The Greater London Council (now defunct) together with the construction company, Myton Taylor Woodrow were looking for a student artist to paint a temporary street mural to jolly up a large hoarding in James Street, Covent Garden during the area’s major refurbishment. They wanted a student because they only had £100 on offer for the commission, and they wanted that student to be from the local art college, which was Saint Martin’s. However, they also wanted the mural to be figurative, and that was where I came in.
Edwards was typically candid with me, and admitted that when first approached by the GLC he had suggested one or other of his star students in Abstract Expressionism, but when they insisted on a figurative artist, the only person he could think of was me. While there were a couple of other representational heretics in our year, Edwards told me that he thought I was the only one with sufficient mastery of grand scale painting to handle such a large mural.

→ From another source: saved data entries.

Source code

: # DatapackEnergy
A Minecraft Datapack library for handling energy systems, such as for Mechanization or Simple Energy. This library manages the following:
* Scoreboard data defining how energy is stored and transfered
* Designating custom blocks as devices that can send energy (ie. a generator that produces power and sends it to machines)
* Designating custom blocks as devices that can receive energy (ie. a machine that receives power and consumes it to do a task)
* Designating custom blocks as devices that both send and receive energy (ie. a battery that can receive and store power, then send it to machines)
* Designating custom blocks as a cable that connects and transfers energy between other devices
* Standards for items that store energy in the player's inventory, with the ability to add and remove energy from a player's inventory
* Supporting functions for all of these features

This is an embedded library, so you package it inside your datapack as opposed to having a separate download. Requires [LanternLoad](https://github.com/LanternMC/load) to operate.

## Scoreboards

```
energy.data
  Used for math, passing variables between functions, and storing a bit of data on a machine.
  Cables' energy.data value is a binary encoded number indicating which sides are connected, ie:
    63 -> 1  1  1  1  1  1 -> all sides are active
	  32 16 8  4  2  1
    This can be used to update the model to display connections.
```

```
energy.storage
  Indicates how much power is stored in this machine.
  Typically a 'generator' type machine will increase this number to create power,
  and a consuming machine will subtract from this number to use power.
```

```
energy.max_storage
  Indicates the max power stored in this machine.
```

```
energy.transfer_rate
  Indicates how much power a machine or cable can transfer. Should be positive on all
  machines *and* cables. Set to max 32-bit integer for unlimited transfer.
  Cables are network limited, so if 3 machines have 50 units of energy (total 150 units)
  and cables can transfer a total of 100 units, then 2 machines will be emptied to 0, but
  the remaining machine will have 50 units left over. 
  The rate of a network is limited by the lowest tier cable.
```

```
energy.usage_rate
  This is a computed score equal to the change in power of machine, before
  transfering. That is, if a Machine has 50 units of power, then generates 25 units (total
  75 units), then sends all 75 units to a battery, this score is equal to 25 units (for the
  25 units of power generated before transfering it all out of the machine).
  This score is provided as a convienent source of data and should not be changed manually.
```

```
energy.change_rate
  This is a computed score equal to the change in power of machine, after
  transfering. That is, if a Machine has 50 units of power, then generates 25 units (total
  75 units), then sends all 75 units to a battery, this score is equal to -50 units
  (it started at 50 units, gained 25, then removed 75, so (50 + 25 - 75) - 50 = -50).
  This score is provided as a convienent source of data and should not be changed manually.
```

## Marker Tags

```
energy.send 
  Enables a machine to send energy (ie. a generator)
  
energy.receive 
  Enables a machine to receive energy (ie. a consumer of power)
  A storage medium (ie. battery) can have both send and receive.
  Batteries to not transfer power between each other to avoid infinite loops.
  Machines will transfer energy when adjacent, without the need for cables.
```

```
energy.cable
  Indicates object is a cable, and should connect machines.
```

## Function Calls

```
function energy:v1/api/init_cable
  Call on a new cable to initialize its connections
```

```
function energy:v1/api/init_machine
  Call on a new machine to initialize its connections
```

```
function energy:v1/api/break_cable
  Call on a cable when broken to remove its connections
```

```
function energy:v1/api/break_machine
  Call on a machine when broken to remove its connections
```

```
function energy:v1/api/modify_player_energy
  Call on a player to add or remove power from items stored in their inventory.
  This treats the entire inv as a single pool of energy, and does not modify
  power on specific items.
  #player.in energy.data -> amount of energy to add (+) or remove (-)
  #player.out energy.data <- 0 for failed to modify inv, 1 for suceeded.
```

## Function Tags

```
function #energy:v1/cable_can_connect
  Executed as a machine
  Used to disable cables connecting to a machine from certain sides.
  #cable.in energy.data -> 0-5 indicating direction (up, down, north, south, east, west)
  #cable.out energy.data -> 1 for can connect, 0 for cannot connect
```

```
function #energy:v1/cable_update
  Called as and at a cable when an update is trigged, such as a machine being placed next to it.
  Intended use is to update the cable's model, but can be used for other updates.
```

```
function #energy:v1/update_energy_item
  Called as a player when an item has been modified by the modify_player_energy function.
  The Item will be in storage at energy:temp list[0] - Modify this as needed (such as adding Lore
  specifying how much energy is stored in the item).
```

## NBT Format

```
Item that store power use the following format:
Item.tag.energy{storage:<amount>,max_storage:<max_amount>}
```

With just a £100 to spend and two weeks to execute the project, I was tempted to refuse what was a virtually impossible commission. But the certain public exposure of painting a mural in a bustling London street adjacent to Covent Garden Opera House was an opportunity too good to turn down; so much to John Edward’s and the school’s relief I accepted.
With half the £100, I employed two of my fellow student “Modernist heretics”† to help me with the huge physical task of covering so much white hoarding in paint. This left me all of £50 with which to purchase the paint itself, the brushes and rollers and plastic paint-mixing buckets. The only paint I could afford in sufficient quantity to finish the job was the cheapest industrial emulsion, and because of the time constraint, it had to be quick-drying “matt”. In other words, this was hardly going to be a Michelangelo or a de Rivera so far as colour intensity was concerned.

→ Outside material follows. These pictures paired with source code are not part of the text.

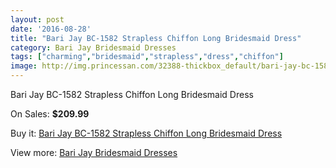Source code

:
 ```yaml
---
layout: post
date: '2016-08-28'
title: "Bari Jay BC-1582 Strapless Chiffon Long Bridesmaid Dress"
category: Bari Jay Bridesmaid Dresses
tags: ["charming","bridesmaid","strapless","dress","chiffon"]
image: http://img.princessan.com/32388-thickbox_default/bari-jay-bc-1582-strapless-chiffon-long-bridesmaid-dress.jpg
---
```

Bari Jay BC-1582 Strapless Chiffon Long Bridesmaid Dress

On Sales: **$209.99**
<a href="https://www.princessan.com/en/14860-bari-jay-bc-1582-strapless-chiffon-long-bridesmaid-dress.html"><amp-img layout="responsive" width="600" height="600" src="//img.princessan.com/32388-thickbox_default/bari-jay-bc-1582-strapless-chiffon-long-bridesmaid-dress.jpg" alt="Bari Jay BC-1582 Strapless Chiffon Long Bridesmaid Dress 0" /></a>
<a href="https://www.princessan.com/en/14860-bari-jay-bc-1582-strapless-chiffon-long-bridesmaid-dress.html"><amp-img layout="responsive" width="600" height="600" src="//img.princessan.com/32389-thickbox_default/bari-jay-bc-1582-strapless-chiffon-long-bridesmaid-dress.jpg" alt="Bari Jay BC-1582 Strapless Chiffon Long Bridesmaid Dress 1" /></a>

Buy it: [Bari Jay BC-1582 Strapless Chiffon Long Bridesmaid Dress](https://www.princessan.com/en/14860-bari-jay-bc-1582-strapless-chiffon-long-bridesmaid-dress.html "Bari Jay BC-1582 Strapless Chiffon Long Bridesmaid Dress")

View more: [Bari Jay Bridesmaid Dresses](https://www.princessan.com/en/109- "Bari Jay Bridesmaid Dresses")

In the end, the subject matter of the painting was as much determined by these extreme material and time limitations, as it was by the unusually wide configuration of the street “canvas”. And so I came up with the idea of all the highlights of the Book of Genesis, with each chosen episode “bleeding” into the next. With only a few days to make a scale sketch and then just five days (London weather permitting) to execute the actual mural I decided to go with a kind of Chagall-meets-comic strip approach, allowing for quick, strongly drawn cartoon outlines coloured in with simple large blocks of colour.

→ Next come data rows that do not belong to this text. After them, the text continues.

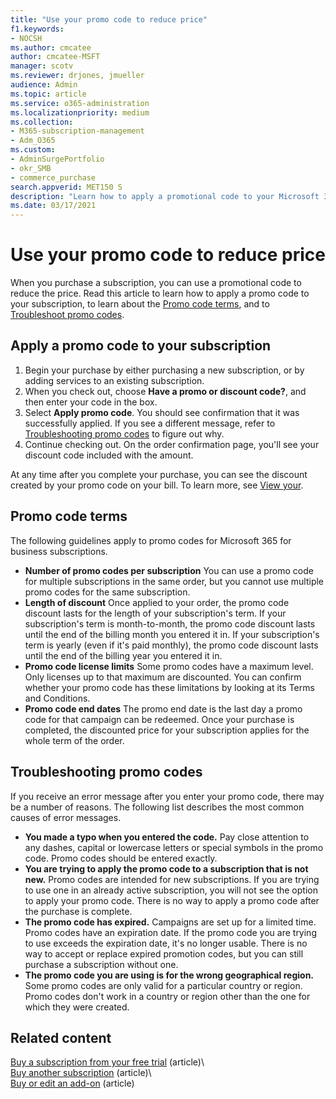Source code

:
 ```yaml
---
title: "Use your promo code to reduce price"
f1.keywords:
- NOCSH
ms.author: cmcatee
author: cmcatee-MSFT
manager: scotv
ms.reviewer: drjones, jmueller
audience: Admin
ms.topic: article
ms.service: o365-administration
ms.localizationpriority: medium
ms.collection: 
- M365-subscription-management 
- Adm_O365
ms.custom: 
- AdminSurgePortfolio
- okr_SMB
- commerce_purchase
search.appverid: MET150 S
description: "Learn how to apply a promotional code to your Microsoft 365 subscription to reduce price, and how to troubleshoot promo code in case of an error."
ms.date: 03/17/2021
---
```


# Use your promo code to reduce price

When you purchase a subscription, you can use a promotional code to reduce the price. Read this article to learn how to apply a promo code to your subscription, to learn about the [Promo code terms](#promo-code-terms), and to [Troubleshoot promo codes](#troubleshooting-promo-codes).
  
## Apply a promo code to your subscription

1. Begin your purchase by either purchasing a new subscription, or by adding services to an existing subscription.
2. When you check out, choose **Have a promo or discount code?**, and then enter your code in the box.
3. Select **Apply promo code**. You should see confirmation that it was successfully applied. If you see a different message, refer to [Troubleshooting promo codes](#troubleshooting-promo-codes) to figure out why.
4. Continue checking out. On the order confirmation page, you'll see your discount code included with the amount.

At any time after you complete your purchase, you can see the discount created by your promo code on your bill. To learn more, see [View your](billing-and-payments/view-your-bill-or-invoice.md).
  
## Promo code terms

The following guidelines apply to promo codes for Microsoft 365 for business subscriptions.
  
- **Number of promo codes per subscription** You can use a promo code for multiple subscriptions in the same order, but you cannot use multiple promo codes for the same subscription.
- **Length of discount** Once applied to your order, the promo code discount lasts for the length of your subscription's term. If your subscription's term is month-to-month, the promo code discount lasts until the end of the billing month you entered it in. If your subscription's term is yearly (even if it's paid monthly), the promo code discount lasts until the end of the billing year you entered it in.
- **Promo code license limits** Some promo codes have a maximum level. Only licenses up to that maximum are discounted. You can confirm whether your promo code has these limitations by looking at its Terms and Conditions.
- **Promo code end dates** The promo end date is the last day a promo code for that campaign can be redeemed. Once your purchase is completed, the discounted price for your subscription applies for the whole term of the order.

## Troubleshooting promo codes

If you receive an error message after you enter your promo code, there may be a number of reasons. The following list describes the most common causes of error messages.
  
- **You made a typo when you entered the code.** Pay close attention to any dashes, capital or lowercase letters or special symbols in the promo code. Promo codes should be entered exactly.
- **You are trying to apply the promo code to a subscription that is not new.** Promo codes are intended for new subscriptions. If you are trying to use one in an already active subscription, you will not see the option to apply your promo code. There is no way to apply a promo code after the purchase is complete.
- **The promo code has expired.** Campaigns are set up for a limited time. Promo codes have an expiration date. If the promo code you are trying to use exceeds the expiration date, it's no longer usable. There is no way to accept or replace expired promotion codes, but you can still purchase a subscription without one.
- **The promo code you are using is for the wrong geographical region.** Some promo codes are only valid for a particular country or region. Promo codes don't work in a country or region other than the one for which they were created.
  
## Related content

[Buy a subscription from your free trial](./try-or-buy-microsoft-365.md) (article)\  
[Buy another subscription](./try-or-buy-microsoft-365.md) (article)\  
[Buy or edit an add-on](buy-or-edit-an-add-on.md) (article)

As things turned out, the weather was unusually kind for May in London, and the three of us completed the mural with hours to spare.
All things considered, including the lifeless paint, it looked pretty good, and graced James Street for about the following two years. It received favourable reviews from the London and Jewish press and was probably my first claim to 15 minutes of fame. Perhaps more importantly though, it earned me the appreciation of my school and its tutors for the first time, and I’ll never forget John Edward’s response upon viewing it; “You know Adam, I’ve often wondered why we accepted you at Saint Martin’s, but seeing this, all I can say is that I’m bloody glad we did!” Even heretics have their uses I guess?
*David Hepher and the late Henry Mundy were glorious exceptions to this general dereliction of tutorship, and for that they both have my undying gratitude.
†Danny Gibson (now a brilliant printmaker) and Robert Lewenstein (the most gifted portraitist I ever knew).